### EXERCISE OBJECTIVE
Once the line containing "###STANDING" is found, set down that line and each one after it exactly, through the end of the entries.

BEGIN EXTRACTED INFORMATION

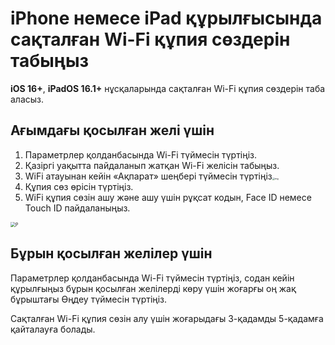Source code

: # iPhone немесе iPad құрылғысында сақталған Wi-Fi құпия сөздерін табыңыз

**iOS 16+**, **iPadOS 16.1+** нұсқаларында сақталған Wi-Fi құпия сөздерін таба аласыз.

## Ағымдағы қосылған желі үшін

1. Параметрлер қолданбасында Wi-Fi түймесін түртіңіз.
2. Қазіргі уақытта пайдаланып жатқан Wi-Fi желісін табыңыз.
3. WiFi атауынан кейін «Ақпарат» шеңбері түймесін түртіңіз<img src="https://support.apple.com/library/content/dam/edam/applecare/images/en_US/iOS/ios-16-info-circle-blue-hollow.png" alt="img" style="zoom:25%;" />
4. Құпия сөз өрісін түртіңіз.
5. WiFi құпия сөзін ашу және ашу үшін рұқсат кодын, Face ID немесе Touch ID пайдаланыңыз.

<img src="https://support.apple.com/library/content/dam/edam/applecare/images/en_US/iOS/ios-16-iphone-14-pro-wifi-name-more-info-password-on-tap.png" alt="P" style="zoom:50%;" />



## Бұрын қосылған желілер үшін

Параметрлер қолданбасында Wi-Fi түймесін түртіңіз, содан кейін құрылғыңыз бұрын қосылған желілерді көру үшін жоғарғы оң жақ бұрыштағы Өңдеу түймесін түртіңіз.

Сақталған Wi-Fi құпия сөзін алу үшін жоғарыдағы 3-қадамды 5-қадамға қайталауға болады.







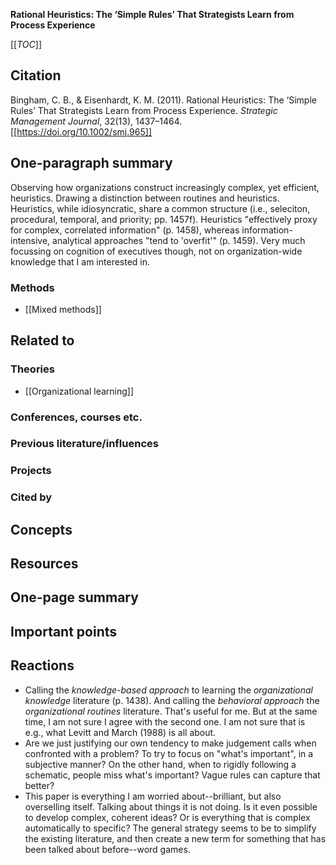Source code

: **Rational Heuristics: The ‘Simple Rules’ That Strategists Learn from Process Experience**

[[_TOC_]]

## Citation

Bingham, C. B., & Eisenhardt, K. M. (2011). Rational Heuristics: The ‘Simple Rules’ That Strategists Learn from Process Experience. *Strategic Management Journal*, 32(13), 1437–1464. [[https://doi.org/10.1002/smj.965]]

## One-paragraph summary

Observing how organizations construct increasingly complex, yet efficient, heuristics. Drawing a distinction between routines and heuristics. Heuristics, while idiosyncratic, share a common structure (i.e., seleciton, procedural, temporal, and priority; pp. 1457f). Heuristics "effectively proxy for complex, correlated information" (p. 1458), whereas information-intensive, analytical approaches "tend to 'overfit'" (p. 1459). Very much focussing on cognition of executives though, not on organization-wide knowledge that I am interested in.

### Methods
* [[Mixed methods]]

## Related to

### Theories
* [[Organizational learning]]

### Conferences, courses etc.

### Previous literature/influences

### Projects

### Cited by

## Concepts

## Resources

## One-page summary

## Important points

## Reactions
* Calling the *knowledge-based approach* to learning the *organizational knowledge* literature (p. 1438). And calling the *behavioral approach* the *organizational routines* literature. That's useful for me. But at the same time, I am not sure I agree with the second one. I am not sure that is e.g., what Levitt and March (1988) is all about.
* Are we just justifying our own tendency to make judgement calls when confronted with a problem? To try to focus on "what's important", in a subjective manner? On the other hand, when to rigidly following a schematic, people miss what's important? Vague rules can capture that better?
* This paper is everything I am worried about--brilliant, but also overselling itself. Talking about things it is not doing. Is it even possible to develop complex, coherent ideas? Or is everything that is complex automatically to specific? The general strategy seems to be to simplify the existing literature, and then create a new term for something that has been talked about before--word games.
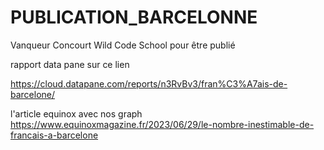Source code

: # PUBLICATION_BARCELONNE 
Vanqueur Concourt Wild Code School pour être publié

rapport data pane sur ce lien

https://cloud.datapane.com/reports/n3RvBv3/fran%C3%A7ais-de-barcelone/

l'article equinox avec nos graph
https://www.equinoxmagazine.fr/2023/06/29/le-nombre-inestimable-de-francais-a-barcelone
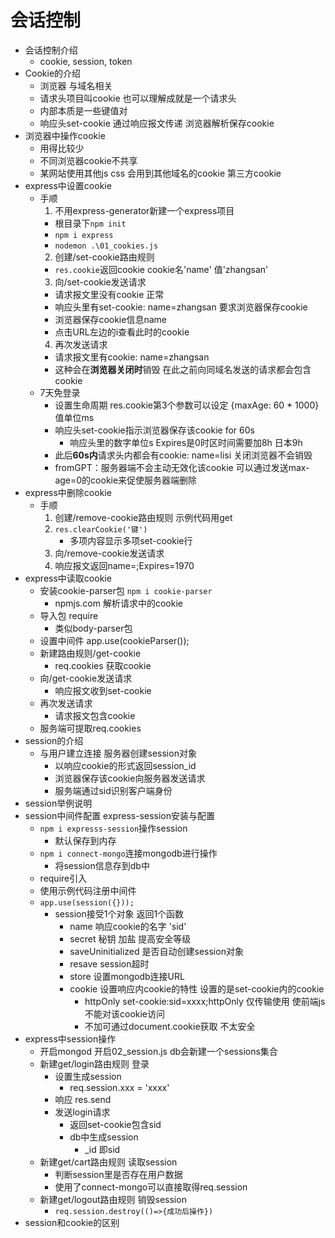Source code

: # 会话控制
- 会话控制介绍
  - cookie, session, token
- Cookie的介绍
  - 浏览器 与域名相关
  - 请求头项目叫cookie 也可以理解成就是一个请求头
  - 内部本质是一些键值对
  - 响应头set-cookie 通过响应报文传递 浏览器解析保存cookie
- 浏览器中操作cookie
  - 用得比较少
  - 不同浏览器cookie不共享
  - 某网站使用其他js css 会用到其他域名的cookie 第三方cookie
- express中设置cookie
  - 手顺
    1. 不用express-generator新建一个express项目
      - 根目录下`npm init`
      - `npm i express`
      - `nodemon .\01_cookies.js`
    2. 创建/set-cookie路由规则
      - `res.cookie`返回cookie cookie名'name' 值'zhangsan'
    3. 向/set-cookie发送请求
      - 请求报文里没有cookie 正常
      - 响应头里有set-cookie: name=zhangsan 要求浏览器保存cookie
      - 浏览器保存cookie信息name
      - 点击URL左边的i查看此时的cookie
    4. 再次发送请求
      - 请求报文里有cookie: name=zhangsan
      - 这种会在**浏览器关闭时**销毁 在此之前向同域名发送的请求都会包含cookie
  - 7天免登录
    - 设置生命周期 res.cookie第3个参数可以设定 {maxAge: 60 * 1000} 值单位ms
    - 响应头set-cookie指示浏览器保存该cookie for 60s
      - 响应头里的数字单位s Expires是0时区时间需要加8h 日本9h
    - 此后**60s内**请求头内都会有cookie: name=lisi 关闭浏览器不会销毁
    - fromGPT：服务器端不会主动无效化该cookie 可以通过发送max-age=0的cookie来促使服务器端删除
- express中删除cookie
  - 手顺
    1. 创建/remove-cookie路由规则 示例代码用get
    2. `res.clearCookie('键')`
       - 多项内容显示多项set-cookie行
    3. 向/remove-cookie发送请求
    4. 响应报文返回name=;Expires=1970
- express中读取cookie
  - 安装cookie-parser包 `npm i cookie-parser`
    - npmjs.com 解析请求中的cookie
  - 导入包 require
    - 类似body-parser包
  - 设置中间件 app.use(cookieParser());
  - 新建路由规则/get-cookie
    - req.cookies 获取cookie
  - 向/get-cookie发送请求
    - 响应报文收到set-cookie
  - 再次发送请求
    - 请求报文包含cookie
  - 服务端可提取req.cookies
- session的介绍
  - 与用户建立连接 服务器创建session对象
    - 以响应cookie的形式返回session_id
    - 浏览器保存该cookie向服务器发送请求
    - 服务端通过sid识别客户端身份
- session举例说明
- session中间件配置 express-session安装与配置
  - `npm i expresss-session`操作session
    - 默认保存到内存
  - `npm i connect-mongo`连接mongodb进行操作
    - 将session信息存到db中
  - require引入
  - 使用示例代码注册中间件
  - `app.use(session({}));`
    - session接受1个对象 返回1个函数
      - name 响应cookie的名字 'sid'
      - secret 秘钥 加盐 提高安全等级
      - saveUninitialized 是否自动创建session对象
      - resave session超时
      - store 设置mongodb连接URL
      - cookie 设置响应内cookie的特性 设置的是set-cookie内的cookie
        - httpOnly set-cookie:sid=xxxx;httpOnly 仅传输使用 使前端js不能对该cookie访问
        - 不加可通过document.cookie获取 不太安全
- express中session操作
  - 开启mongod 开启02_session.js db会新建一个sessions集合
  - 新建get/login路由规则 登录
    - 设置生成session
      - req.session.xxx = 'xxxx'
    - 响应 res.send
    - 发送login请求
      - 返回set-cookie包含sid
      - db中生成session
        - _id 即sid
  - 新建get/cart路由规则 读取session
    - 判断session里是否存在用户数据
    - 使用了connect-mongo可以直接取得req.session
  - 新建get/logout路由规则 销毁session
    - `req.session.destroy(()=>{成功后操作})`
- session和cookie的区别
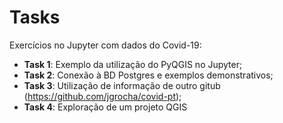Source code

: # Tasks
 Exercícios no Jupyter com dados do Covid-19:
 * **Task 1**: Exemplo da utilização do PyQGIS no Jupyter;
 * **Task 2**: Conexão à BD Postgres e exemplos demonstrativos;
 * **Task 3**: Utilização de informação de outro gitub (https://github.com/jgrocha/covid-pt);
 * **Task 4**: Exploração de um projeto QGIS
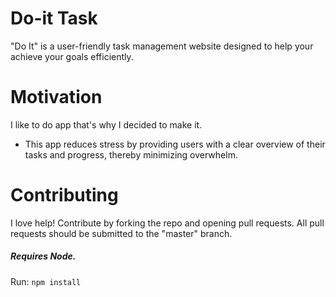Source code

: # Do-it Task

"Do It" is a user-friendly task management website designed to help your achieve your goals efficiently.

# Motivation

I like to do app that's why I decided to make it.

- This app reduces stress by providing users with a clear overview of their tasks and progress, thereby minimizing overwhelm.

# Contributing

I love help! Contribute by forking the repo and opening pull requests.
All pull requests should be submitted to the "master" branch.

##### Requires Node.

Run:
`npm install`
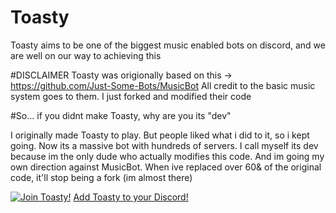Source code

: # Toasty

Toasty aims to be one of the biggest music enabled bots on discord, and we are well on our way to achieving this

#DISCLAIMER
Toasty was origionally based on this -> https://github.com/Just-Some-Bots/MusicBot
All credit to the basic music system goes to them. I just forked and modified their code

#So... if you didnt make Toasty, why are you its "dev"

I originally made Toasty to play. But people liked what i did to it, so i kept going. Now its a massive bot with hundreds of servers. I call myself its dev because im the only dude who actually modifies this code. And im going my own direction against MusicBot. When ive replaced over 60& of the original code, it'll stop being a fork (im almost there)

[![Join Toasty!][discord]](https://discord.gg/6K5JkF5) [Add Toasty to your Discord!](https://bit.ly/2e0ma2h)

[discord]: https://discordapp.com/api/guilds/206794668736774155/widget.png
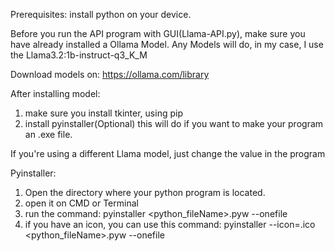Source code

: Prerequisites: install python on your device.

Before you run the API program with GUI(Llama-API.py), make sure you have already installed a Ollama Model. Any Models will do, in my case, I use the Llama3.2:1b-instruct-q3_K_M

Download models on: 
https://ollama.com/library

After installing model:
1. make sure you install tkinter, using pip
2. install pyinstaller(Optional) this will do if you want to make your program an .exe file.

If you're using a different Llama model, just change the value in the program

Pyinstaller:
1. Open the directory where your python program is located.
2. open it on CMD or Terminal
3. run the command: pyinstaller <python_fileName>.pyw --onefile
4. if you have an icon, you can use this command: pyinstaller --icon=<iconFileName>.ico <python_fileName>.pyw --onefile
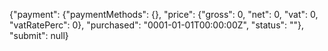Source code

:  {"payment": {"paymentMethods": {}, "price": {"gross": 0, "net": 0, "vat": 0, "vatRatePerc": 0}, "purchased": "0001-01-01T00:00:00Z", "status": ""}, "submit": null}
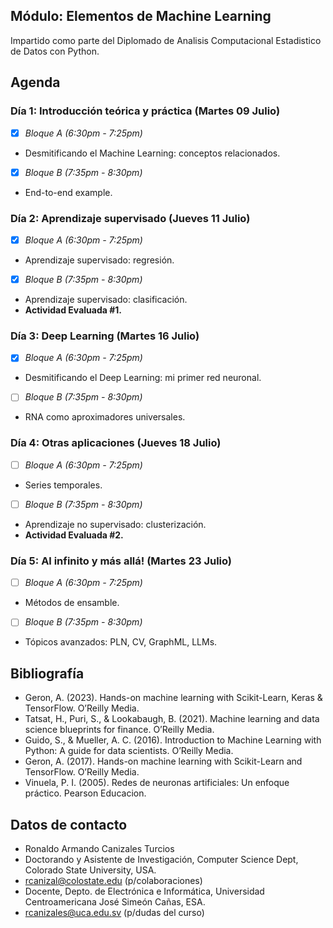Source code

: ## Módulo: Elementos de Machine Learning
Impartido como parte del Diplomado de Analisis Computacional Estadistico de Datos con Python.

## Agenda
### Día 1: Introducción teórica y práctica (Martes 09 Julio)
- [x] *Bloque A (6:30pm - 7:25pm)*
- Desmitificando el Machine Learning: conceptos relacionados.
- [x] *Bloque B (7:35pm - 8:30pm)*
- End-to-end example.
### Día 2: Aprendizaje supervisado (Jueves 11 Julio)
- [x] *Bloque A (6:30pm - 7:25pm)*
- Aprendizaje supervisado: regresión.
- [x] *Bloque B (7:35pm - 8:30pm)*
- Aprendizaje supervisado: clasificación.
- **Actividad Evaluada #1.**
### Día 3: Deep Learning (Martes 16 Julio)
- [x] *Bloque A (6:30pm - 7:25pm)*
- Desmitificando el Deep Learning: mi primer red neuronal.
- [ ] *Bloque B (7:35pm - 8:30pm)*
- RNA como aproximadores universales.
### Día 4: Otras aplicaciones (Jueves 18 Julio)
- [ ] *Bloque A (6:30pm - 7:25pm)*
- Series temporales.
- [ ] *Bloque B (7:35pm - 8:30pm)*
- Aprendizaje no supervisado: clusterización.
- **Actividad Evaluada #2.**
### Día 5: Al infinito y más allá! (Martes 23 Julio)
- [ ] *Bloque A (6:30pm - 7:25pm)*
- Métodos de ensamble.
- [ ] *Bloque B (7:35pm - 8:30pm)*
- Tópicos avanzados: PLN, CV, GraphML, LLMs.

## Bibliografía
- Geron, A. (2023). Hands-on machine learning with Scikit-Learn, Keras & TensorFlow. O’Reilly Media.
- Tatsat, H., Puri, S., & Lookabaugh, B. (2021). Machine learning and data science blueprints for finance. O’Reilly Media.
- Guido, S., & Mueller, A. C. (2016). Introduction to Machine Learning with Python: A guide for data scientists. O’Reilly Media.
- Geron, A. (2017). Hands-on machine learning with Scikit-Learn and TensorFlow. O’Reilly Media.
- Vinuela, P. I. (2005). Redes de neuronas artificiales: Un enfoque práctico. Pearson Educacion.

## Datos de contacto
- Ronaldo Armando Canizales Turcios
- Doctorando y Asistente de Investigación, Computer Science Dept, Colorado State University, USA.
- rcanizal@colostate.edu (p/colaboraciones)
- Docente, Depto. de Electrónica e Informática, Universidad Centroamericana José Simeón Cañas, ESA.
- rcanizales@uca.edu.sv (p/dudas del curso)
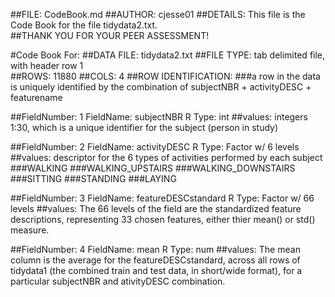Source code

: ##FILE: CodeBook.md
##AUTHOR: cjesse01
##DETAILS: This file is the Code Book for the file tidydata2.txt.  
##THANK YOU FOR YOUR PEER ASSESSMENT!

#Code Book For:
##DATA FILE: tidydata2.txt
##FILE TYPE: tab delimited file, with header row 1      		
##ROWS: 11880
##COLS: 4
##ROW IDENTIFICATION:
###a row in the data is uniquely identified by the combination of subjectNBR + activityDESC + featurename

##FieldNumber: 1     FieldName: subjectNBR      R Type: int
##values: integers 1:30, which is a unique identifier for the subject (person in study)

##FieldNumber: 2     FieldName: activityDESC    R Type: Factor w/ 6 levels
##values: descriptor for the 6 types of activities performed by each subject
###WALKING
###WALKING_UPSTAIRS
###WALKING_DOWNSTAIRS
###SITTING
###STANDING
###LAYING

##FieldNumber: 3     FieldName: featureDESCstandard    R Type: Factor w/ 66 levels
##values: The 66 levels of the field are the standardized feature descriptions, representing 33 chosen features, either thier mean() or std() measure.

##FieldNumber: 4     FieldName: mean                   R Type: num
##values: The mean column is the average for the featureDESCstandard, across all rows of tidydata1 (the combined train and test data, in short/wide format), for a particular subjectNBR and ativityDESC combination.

END EXTRACTED INFORMATION

### THE COMPLETED TASK
###STANDING
###LAYING

##FieldNumber: 3     FieldName: featureDESCstandard    R Type: Factor w/ 66 levels
##values: The 66 levels of the field are the standardized feature descriptions, representing 33 chosen features, either thier mean() or std() measure.

##FieldNumber: 4     FieldName: mean                   R Type: num
##values: The mean column is the average for the featureDESCstandard, across all rows of tidydata1 (the combined train and test data, in short/wide format), for a particular subjectNBR and ativityDESC combination.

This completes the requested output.